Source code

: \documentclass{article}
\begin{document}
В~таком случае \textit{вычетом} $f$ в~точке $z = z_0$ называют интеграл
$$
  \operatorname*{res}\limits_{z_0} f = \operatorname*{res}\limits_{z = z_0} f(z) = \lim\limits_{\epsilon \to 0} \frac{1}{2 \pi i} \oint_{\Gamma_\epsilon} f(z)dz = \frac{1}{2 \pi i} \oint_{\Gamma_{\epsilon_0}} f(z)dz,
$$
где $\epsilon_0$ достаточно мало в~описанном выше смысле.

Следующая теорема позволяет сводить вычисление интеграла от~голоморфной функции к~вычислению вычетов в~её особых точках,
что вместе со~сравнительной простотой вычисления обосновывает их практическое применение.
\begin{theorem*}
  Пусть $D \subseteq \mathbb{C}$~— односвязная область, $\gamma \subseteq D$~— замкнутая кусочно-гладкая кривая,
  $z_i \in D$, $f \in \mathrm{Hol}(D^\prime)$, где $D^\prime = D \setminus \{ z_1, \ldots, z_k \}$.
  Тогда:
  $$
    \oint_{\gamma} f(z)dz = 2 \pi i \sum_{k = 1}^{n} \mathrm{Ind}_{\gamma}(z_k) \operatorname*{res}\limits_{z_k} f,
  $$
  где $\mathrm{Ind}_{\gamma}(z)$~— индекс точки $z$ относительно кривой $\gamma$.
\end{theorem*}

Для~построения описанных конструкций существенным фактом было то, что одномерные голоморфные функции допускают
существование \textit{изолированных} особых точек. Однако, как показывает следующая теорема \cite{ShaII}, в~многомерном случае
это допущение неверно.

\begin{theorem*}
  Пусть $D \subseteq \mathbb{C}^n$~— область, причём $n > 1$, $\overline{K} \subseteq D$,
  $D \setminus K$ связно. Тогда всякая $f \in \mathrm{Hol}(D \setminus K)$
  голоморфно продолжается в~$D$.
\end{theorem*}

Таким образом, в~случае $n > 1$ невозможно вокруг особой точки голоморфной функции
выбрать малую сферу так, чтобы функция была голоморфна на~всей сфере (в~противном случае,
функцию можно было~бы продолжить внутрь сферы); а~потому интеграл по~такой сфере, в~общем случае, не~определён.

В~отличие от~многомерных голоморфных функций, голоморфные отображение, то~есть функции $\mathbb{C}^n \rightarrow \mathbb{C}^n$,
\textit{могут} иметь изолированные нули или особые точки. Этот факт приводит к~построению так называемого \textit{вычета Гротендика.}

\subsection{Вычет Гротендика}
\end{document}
*-*-*
Your objective
Each line above that contains "subseteq" must be copied out.

Output of the exercise
  Пусть $D \subseteq \mathbb{C}$~— односвязная область, $\gamma \subseteq D$~— замкнутая кусочно-гладкая кривая,
  Пусть $D \subseteq \mathbb{C}^n$~— область, причём $n > 1$, $\overline{K} \subseteq D$,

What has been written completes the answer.